> [Aim of the task]
Set down the lines below exactly as they stand, please. Go from the first through the one containing "# Prerequisite".

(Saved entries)

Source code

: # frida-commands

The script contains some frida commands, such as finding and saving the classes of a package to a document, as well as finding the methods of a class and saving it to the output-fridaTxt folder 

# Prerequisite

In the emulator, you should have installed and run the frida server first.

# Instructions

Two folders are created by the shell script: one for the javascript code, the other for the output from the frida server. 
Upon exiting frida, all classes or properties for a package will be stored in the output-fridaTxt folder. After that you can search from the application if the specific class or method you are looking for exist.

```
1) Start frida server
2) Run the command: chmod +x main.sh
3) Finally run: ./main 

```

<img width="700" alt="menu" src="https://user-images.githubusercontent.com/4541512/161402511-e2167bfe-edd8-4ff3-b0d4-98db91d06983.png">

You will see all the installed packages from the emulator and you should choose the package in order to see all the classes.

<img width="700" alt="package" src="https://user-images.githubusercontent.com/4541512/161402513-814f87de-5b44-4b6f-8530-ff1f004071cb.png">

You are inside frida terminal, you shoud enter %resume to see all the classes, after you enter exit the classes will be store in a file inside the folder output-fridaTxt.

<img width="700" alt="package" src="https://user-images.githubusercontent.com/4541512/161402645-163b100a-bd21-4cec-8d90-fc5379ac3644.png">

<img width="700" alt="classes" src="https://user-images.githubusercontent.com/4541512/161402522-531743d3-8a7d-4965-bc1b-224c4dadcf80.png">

> [Task answer]
Source code

: # frida-commands

The script contains some frida commands, such as finding and saving the classes of a package to a document, as well as finding the methods of a class and saving it to the output-fridaTxt folder 

# Prerequisite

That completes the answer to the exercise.